_TASK DIRECTIONS_:
In the entries below, find the line containing "Bayerisches Kompetenznetzwerk" and the line containing "S.~Sticko was partially". Copy those two lines and everything between them exactly, and only that.

DATA: Begin

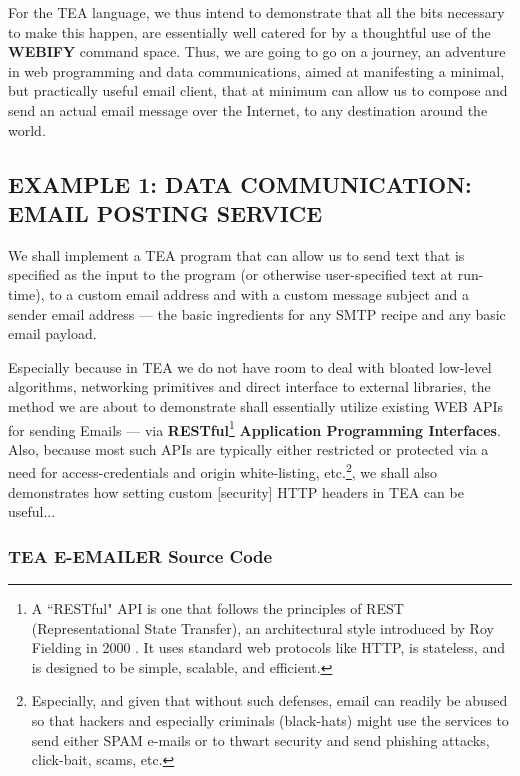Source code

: \documentclass[a4paper, 18pt]{book} %
\begin{document}
{{{\vspace{2em}
For the TEA language, we thus intend to demonstrate that all the bits necessary to make this happen, are essentially well catered for by a thoughtful use of the \textbf{WEBIFY} command space. Thus, we are going to go on a journey, an adventure in web programming and data communications, aimed at manifesting a minimal, but practically useful email client, that at minimum can allow us to compose and send an actual email message over the Internet, to any destination around the world.


\subsection{EXAMPLE 1: \textbf{DATA COMMUNICATION:} EMAIL POSTING SERVICE}
\label{SECEXAMP1W}


We shall implement a TEA program that can allow us to send text that is specified as the input to the program (or otherwise user-specified text at run-time), to a custom email address and with a custom message subject and a sender email address --- the basic ingredients for any SMTP recipe and any basic email payload.

\vspace{2em}

Especially because in TEA we do not have room to deal with bloated low-level algorithms, networking primitives and direct interface to external libraries, the method we are about to demonstrate shall essentially utilize existing WEB APIs for sending Emails --- via \textbf{RESTful}\footnote{A ``RESTful" API is one that follows the principles of REST (Representational State Transfer), an architectural style introduced by Roy Fielding in 2000 \cite{copilot_assistant}. It uses standard web protocols like HTTP, is stateless, and is designed to be simple, scalable, and efficient.} \textbf{Application Programming Interfaces}. Also, because most such APIs are typically either restricted or protected via a need for access-credentials and origin white-listing, etc.\footnote{Especially, and given that without such defenses, email can readily be abused so that hackers and especially criminals (black-hats) might use the services to send either SPAM e-mails or to thwart security and send phishing attacks, click-bait, scams, etc.}, we shall also demonstrates how setting custom [security] HTTP headers in TEA can be useful...


\vspace{2em}

\subsubsection{TEA E-EMAILER Source Code}


}}}
\end{document}
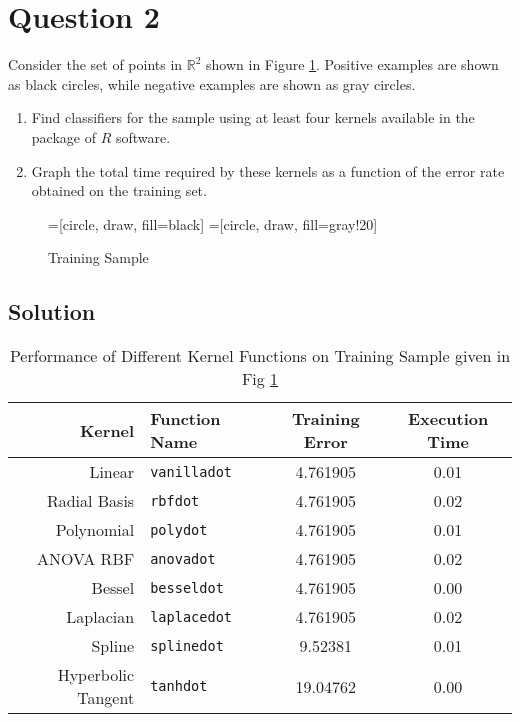 \section*{Question 2}

Consider the set of points in $\mathbb{R}^2$ shown in Figure \ref{fig1}. Positive examples are shown as black circles, while negative examples are shown as gray circles.
\begin{enumerate}[label=(\alph*)]
\item Find classifiers for the sample using at least four kernels available in the package of $R$ software.
\item Graph the total time required by these kernels as a function of the error rate obtained on the training set.
\end{enumerate}

\begin{figure}[H]\centering
{}=[circle, draw, fill=black]
=[circle, draw, fill=gray!20]
\caption{Training Sample}\label{fig1}
\end{figure}

\vfill

\subsection*{Solution}

\begin{table}[H]\centering
\begin{tabular}{r l c c}
Kernel & Function Name & Training Error & Execution Time\\
\hline
Linear & \texttt{vanilladot} & 4.761905 & 0.01\\
Radial Basis & \texttt{rbfdot} & 4.761905 & 0.02\\
Polynomial & \texttt{polydot} & 4.761905 & 0.01\\
ANOVA RBF & \texttt{anovadot} & 4.761905 & 0.02\\
Bessel & \texttt{besseldot} & 4.761905 & 0.00\\
Laplacian & \texttt{laplacedot} & 4.761905 & 0.02\\
Spline & \texttt{splinedot} & 9.52381 & 0.01\\
Hyperbolic Tangent & \texttt{tanhdot} & 19.04762 & 0.00\\
\hline
\end{tabular}
\caption{Performance of Different Kernel Functions on Training Sample given in Fig \ref{fig1}}\label{tab1}
\end{table}

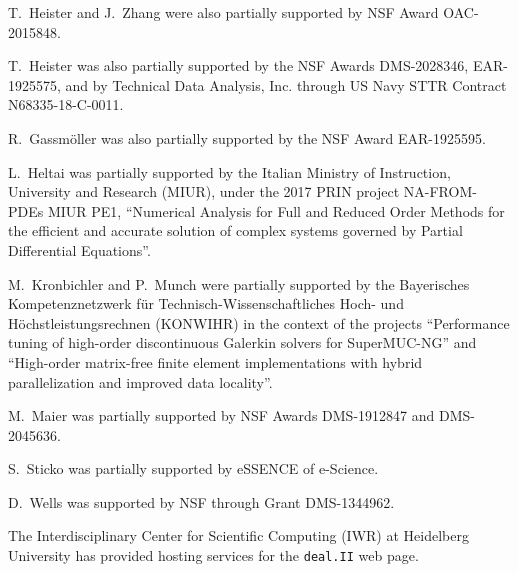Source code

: \documentclass{ansarticle-preprint}
\newcommand{\specialword}[1]{\texttt{#1}}
\newcommand{\dealii}{{\specialword{deal.II}}\xspace}
\begin{document}
T.~Heister and J.~Zhang were also partially supported by NSF
Award OAC-2015848.

T.~Heister was also partially supported by the NSF Awards DMS-2028346,
EAR-1925575, and by Technical Data Analysis, Inc. through US Navy STTR
Contract N68335-18-C-0011.

R.~Gassm{\"o}ller was also partially supported by the NSF Award
EAR-1925595.

L.~Heltai was partially supported by the Italian Ministry of Instruction,
University and Research (MIUR), under the 2017 PRIN project NA-FROM-PDEs MIUR
PE1, ``Numerical Analysis for Full and Reduced Order Methods for the efficient
and accurate solution of complex systems governed by Partial Differential
Equations''.

M.~Kronbichler and P.~Munch were partially supported by the
Bayerisches Kompetenznetzwerk
f\"ur Technisch-Wissen\-schaft\-li\-ches Hoch- und H\"ochstleistungsrechnen
(KONWIHR) in the context of the projects
``Performance tuning of high-order discontinuous Galerkin solvers for
SuperMUC-NG'' and ``High-order matrix-free finite element implementations with
hybrid parallelization and improved data locality''.

M.~Maier was partially supported by NSF Awards DMS-1912847 and DMS-2045636.

S.~Sticko was partially supported by eSSENCE of e-Science.

D.~Wells was supported by NSF through Grant DMS-1344962.

The Interdisciplinary Center for Scientific Computing (IWR) at Heidelberg
University has provided hosting services for the \dealii{} web page.

{}

\end{document}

DATA: End

_SOLUTION TO THIS TASK_:
Bayerisches Kompetenznetzwerk
f\"ur Technisch-Wissen\-schaft\-li\-ches Hoch- und H\"ochstleistungsrechnen
(KONWIHR) in the context of the projects
``Performance tuning of high-order discontinuous Galerkin solvers for
SuperMUC-NG'' and ``High-order matrix-free finite element implementations with
hybrid parallelization and improved data locality''.

M.~Maier was partially supported by NSF Awards DMS-1912847 and DMS-2045636.

S.~Sticko was partially supported by eSSENCE of e-Science.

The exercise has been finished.